Advertisement - Scroll ke atas
  • Pemkot Makassar
  • Pemkot Makassar
  • Universitas Dipa Makassar
  • Universitas Dipa Makassar
  • Universitas Dipa Makassar
  • Universitas Dipa Makassar
  • Universitas Dipa Makassar
  • Universitas Dipa Makassar
  • Universitas Dipa Makassar
  • Universitas Dipa Makassar
Daerah

Muhammadiyah Pangkep Gelar Bedah Tokoh Nasional Muhammadiyah Asal Pangkep

534
×

Muhammadiyah Pangkep Gelar Bedah Tokoh Nasional Muhammadiyah Asal Pangkep

Sebarkan artikel ini
  • Pemprov Sulsel
  • PDAM Kota Makassar
  • Banner DPRD Makassar

MEDIASULSEL.com,- Dalam rangka Milad Muhammadiyah 107 H / 104 M, Pimpinan Daerah Muhammadiyah Pangkep kembali melaksanakan salah satu rangkaian kegiatan berupa Bedah Tokoh Nasional Muhammadiyah Sul-sel asal Labakkang H. Andi Sewang Dg. Muntu (HASDAM) di Aula Panti Asuhan Muhammadiyah Mattoanging, Sabtu (26/11).
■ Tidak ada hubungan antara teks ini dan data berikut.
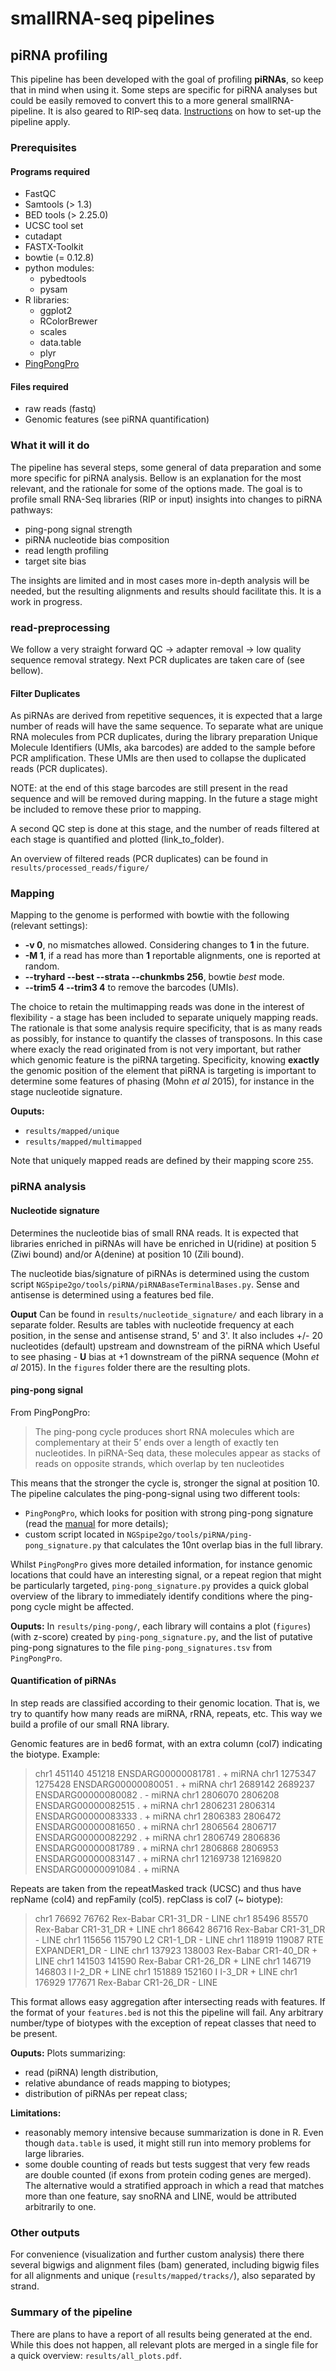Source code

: # smallRNA-seq pipelines

## piRNA profiling

This pipeline has been developed with the goal of profiling **piRNAs**, so keep that in mind when using it. Some steps are specific for piRNA analyses but could be easily removed to convert this to a more general smallRNA-pipeline. It is also geared to RIP-seq data. [Instructions](https://github.com/imbforge/NGSpipe2go/blob/master/README.md#preparations-to-run) on how to set-up the pipeline apply.

### Prerequisites

#### Programs required
- FastQC
- Samtools (> 1.3)
- BED tools (> 2.25.0)
- UCSC tool set
- cutadapt
- FASTX-Toolkit
- bowtie (= 0.12.8)
- python modules:
    - pybedtools
    - pysam
- R libraries:
    - ggplot2
    - RColorBrewer
    - scales
    - data.table
    - plyr
- [PingPongPro](https://sourceforge.net/projects/pingpongpro/)

#### Files required
- raw reads (fastq)
- Genomic features (see piRNA quantification)

### What it will it do
The pipeline has several steps, some general of data preparation and some more specific for piRNA analysis. Bellow is an explanation for the most relevant, and the rationale for some of the options made. The goal is to profile small RNA-Seq libraries (RIP or input) insights into changes to piRNA pathways:
- ping-pong signal strength
- piRNA nucleotide bias composition
- read length profiling
- target site bias

The insights are limited and in most cases more in-depth analysis will be needed, but the resulting alignments and results should facilitate this. It is a work in progress.

### read-preprocessing
We follow a very straight forward QC -> adapter removal -> low quality sequence removal strategy. Next PCR duplicates are taken care of (see bellow).

#### Filter Duplicates
As piRNAs are derived from repetitive sequences, it is expected that a large number of reads will have the same sequence. To separate what are unique RNA molecules from PCR duplicates, during the library preparation Unique Molecule Identifiers (UMIs, aka barcodes) are added to the sample before PCR amplification. These UMIs are then used to collapse the duplicated reads (PCR duplicates).

NOTE: at the end of this stage barcodes are still present in the read sequence and will be removed during mapping. In the future a stage might be included to remove these prior to mapping.

A second QC step is done at this stage, and the number of reads filtered at each stage is quantified and plotted (link_to_folder). 

An overview of filtered reads (PCR duplicates) can be found in `results/processed_reads/figure/`

### Mapping
Mapping to the genome is performed with bowtie with the following (relevant settings):
- **-v 0**, no mismatches allowed. Considering changes to **1** in the future.
- **-M 1**, if a read has more than **1** reportable alignments, one is reported at random.
- **--tryhard --best --strata --chunkmbs 256**, bowtie *best* mode.
- **--trim5 4 --trim3 4** to remove the barcodes (UMIs).

The choice to retain the multimapping reads was done in the interest of flexibility - a stage has been included to separate uniquely mapping reads. The rationale is that some analysis require specificity, that is as many reads as possibly, for instance to quantify the classes of transposons. In this case where exacly the read originated from is not very important, but rather which genomic feature is the piRNA targeting. Specificity, knowing **exactly** the genomic position of the element that piRNA is targeting is important to determine some features of phasing (Mohn *et al* 2015), for instance in the stage nucleotide signature.

**Ouputs:**
- `results/mapped/unique`
- `results/mapped/multimapped`

Note that uniquely mapped reads are defined by their mapping score `255`.

### piRNA analysis
#### Nucleotide signature
Determines the nucleotide bias of small RNA reads. It is expected that libraries enriched in piRNAs will have be enriched in U(ridine) at position 5 (Ziwi bound) and/or A(denine) at position 10 (Zili bound).

The nucleotide bias/signature of piRNAs is determined using the custom script `NGSpipe2go/tools/piRNA/piRNABaseTerminalBases.py`. Sense and antisense is determined using a features bed file.

**Ouput**
Can be found in `results/nucleotide_signature/` and each library in a separate folder. Results are tables with nucleotide frequency at each position, in the sense and antisense strand, 5' and 3'. It also includes +/- 20 nucleotides (default) upstream and downstream of the piRNA which Useful to see phasing - **U** bias at +1 downstream of the piRNA sequence (Mohn *et al* 2015). In the `figures` folder there are the resulting plots.

#### ping-pong signal
From PingPongPro:
>The ping-pong cycle produces short RNA molecules which are complementary at their 5’ ends over a length of exactly ten nucleotides. In piRNA-Seq data, these molecules appear as stacks of reads on opposite strands, which overlap by ten nucleotides

This means that the stronger the cycle is, stronger the signal at position 10. The pipeline calculates the ping-pong-signal using two different tools:
- `PingPongPro`, which looks for position with strong ping-pong signature (read the [manual](https://sourceforge.net/projects/pingpongpro/) for more details);
- custom script located in `NGSpipe2go/tools/piRNA/ping-pong_signature.py` that calculates the 10nt overlap bias in the full library.

Whilst `PingPongPro` gives more detailed information, for instance genomic locations that could have an interesting signal, or a repeat region that might be particularly targeted, `ping-pong_signature.py` provides a quick global overview of the library to immediately identify conditions where the ping-pong cycle might be affected.

**Ouputs:**
In `results/ping-pong/`, each library will contains a plot (`figures`) (with z-score) created by `ping-pong_signature.py`, and the list of putative ping-pong signatures to the file `ping-pong_signatures.tsv` from `PingPongPro`.

#### Quantification of piRNAs
In step reads are classified according to their genomic location. That is, we try to quantify how many reads are miRNA, rRNA, repeats, etc. This way we build a profile of our small RNA library.

Genomic features are in bed6 format, with an extra column (col7) indicating the biotype. Example:

> chr1    451140  451218  ENSDARG00000081781      .       +       miRNA
> chr1    1275347 1275428 ENSDARG00000080051      .       +       miRNA
> chr1    2689142 2689237 ENSDARG00000080082      .       -       miRNA
> chr1    2806070 2806208 ENSDARG00000082515      .       +       miRNA
> chr1    2806231 2806314 ENSDARG00000083333      .       +       miRNA
> chr1    2806383 2806472 ENSDARG00000081650      .       +       miRNA
> chr1    2806564 2806717 ENSDARG00000082292      .       +       miRNA
> chr1    2806749 2806836 ENSDARG00000081789      .       +       miRNA
> chr1    2806868 2806953 ENSDARG00000083147      .       +       miRNA
> chr1    12169738        12169820        ENSDARG00000091084      .       +       miRNA

Repeats are taken from the repeatMasked track (UCSC) and thus have repName (col4) and repFamily (col5). repClass is col7 (~ biotype):

> chr1    76692   76762   Rex-Babar       CR1-31_DR       -       LINE
> chr1    85496   85570   Rex-Babar       CR1-31_DR       +       LINE
> chr1    86642   86716   Rex-Babar       CR1-31_DR       -       LINE
> chr1    115656  115790  L2      CR1-1_DR        -       LINE
> chr1    118919  119087  RTE     EXPANDER1_DR    -       LINE
> chr1    137923  138003  Rex-Babar       CR1-40_DR       +       LINE
> chr1    141503  141590  Rex-Babar       CR1-26_DR       +       LINE
> chr1    146719  146803  I       I-2_DR  +       LINE
> chr1    151889  152160  I       I-3_DR  +       LINE
> chr1    176929  177671  Rex-Babar       CR1-26_DR       -       LINE 

This format allows easy aggregation after intersecting reads with features. If the format of your `features.bed` is not this the pipeline will fail. Any arbitrary number/type of biotypes with the exception of repeat classes that need to be present.

**Ouputs:**
Plots summarizing:
- read (piRNA) length distribution,
- relative abundance of reads mapping to biotypes;
- distribution of piRNAs per repeat class;

**Limitations:**
- reasonably memory intensive because summarization is done in R. Even though `data.table` is used, it might still run into memory problems for large libraries.
- some double counting of reads but tests suggest that very few reads are double counted (if exons from protein coding genes are merged). The alternative would a stratified approach in which a read that matches more than one feature, say snoRNA and LINE, would be attributed arbitrarily to one.


### Other outputs
For convenience (visualization and further custom analysis) there there several bigwigs and alignment files (bam) generated, including bigwig files for all alignments and unique (`results/mapped/tracks/`), also separated by strand.


### Summary of the pipeline
There are plans to have a report of all results being generated at the end. While this does not happen, all relevant plots are merged in a single file for a quick overview: `results/all_plots.pdf`.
Kegiatan ini menghadirkan narasumber mantan Walikota Bontang, Andi Sofyan, yang merupakan anak kandung Almarhum H. Andi Sewang Dg. Muntu, Mantan Hakim Agung, Andi Syamsul Alam yang juga merupakan kemanakan dari Hasdam dan juga sejarawan yang merupakan wakil ketua PWM Sul-sel Mustari Busro yang telah menulis kisah HASDAM dalam bukunya Menapak Jejak Menatap Langkah.

Advertisement
Scroll untuk melanjutkan

Dalam pemaparannya Andi Sofyan menyampaikan bahwa  ia tidak tahu persis secara rinci peran ayahnya dalam membesarkan persyarikatan Muhammadiyah di Sulawesi-Selatan mengingat dirinya kala itu masih sangat kecil hingga ayahnya berpulang ke Rahmatullah saat duduk di bangku kelas 1 SMP.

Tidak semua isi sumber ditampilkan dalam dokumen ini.